→ **What to produce**
Set down exactly the lines from the first line of the records through the line that contains "# 📫 Reach me", and leave every picture out.

→ **Information given**
----------------------------------------

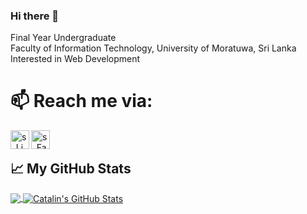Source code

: ### Hi there 👋
Final Year Undergraduate
<br />
Faculty of Information Technology, University of Moratuwa, Sri Lanka
<br />
Interested in Web Development

# 📫 Reach me via: 
[<img align="left" alt="s_LinkedIn" width="30px" height="30px" src="https://lh3.googleusercontent.com/proxy/Cux41XhXG9Jqkt5ZdRBNkqupGXB0SIr6ljECl9Y4lmN2j8gSPS29kea1al8-3WlpQ4dHF3jCx0ucnPqENxMEDC54YwBmlRn3MvdptKmctabMt_6VmsALOsZFIQ" />](https://www.linkedin.com/in/shachini-karunarathne)
[<img align="left" alt="s_Facebook" width="30px" height="30px" src="https://1.bp.blogspot.com/-WSdqH3gMHDk/U-xndvvQYrI/AAAAAAAABwg/9OLHbIjiTF8/s1600/facebook%2Blogo%2Bpng%2Btransparent%2Bbackground.png?raw=true" />](https://www.facebook.com/shachini.mekala.9)
<br />

## &#x1f4c8; My GitHub Stats

<a href="https://github.com/ShachiniMekala/ShachiniMekala">
  <img align="center" src="https://github-readme-stats.vercel.app/api/top-langs/?username=ShachiniMekala&hide=java,html&title_color=ffffff&text_color=c9cacc&icon_color=2bbc8a&bg_color=1d1f21" />
</a>

<a href="https://github.com/ShachiniMekala/ShachiniMekala">
  <img align="center" src="https://github-readme-stats.vercel.app/api?username=ShachiniMekala&show_icons=true&line_height=27&count_private=true&title_color=ffffff&text_color=c9cacc&icon_color=2bbc8a&bg_color=1d1f21" alt="Catalin's GitHub Stats" />
</a>
<!--
**ShachiniMekala/ShachiniMekala** is a ✨ _special_ ✨ repository because its `README.md` (this file) appears on your GitHub profile.

Here are some ideas to get you started:

- 🔭 I’m currently working on ...
- 🌱 I’m currently learning ...
- 👯 I’m looking to collaborate on ...
- 🤔 I’m looking for help with ...
- 💬 Ask me about ...
- 📫 How to reach me: ...
- 😄 Pronouns: ...
- ⚡ Fun fact: ...
-->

----------------------------------------

→ **Result of the task**
Source code

: ### Hi there 👋
Final Year Undergraduate
<br />
Faculty of Information Technology, University of Moratuwa, Sri Lanka
<br />
Interested in Web Development

# 📫 Reach me via: 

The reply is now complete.